◆ Task prompt
What lines in the following entries hold the word "extensible"? Copy each one.

______

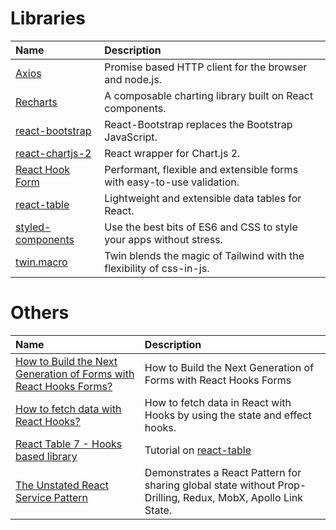 # Libraries

| Name | Description |
| :--- | :--- |
| [Axios](https://github.com/axios/axios) | Promise based HTTP client for the browser and node.js. |
| [Recharts](http://recharts.org/) | A composable charting library built on React components. |
| [react-bootstrap](https://react-bootstrap.github.io/) | React-Bootstrap replaces the Bootstrap JavaScript. |
| [react-chartjs-2](https://github.com/reactchartjs/react-chartjs-2) | React wrapper for Chart.js 2. |
| [React Hook Form](https://react-hook-form.com/) | Performant, flexible and extensible forms with easy-to-use validation. |
| [react-table](https://react-table.tanstack.com/) | Lightweight and extensible data tables for React. |
| [styled-components](https://styled-components.com/) | Use the best bits of ES6 and CSS to style your apps without stress. |
| [twin.macro](https://github.com/ben-rogerson/twin.macro) | Twin blends the magic of Tailwind with the flexibility of css-in-js. |

# Others

| Name | Description |
| :--- | :--- |
| [How to Build the Next Generation of Forms with React Hooks Forms?](https://morioh.com/p/b8ad848d60bb) | How to Build the Next Generation of Forms with React Hooks Forms |
| [How to fetch data with React Hooks?](https://www.robinwieruch.de/react-hooks-fetch-data) | How to fetch data in React with Hooks by using the state and effect hooks. |
| [React Table 7 - Hooks based library](https://thewidlarzgroup.com/react-table-7/) | Tutorial on [react-table](https://github.com/tannerlinsley/react-table) |
| [ The Unstated React Service Pattern]( https://hmh.engineering/the-unstated-react-service-pattern-786ea6168d1d) | Demonstrates a React Pattern for sharing global state without Prop-Drilling, Redux, MobX, Apollo Link State. |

______

◆ Answer below
| [React Hook Form](https://react-hook-form.com/) | Performant, flexible and extensible forms with easy-to-use validation. |
| [react-table](https://react-table.tanstack.com/) | Lightweight and extensible data tables for React. |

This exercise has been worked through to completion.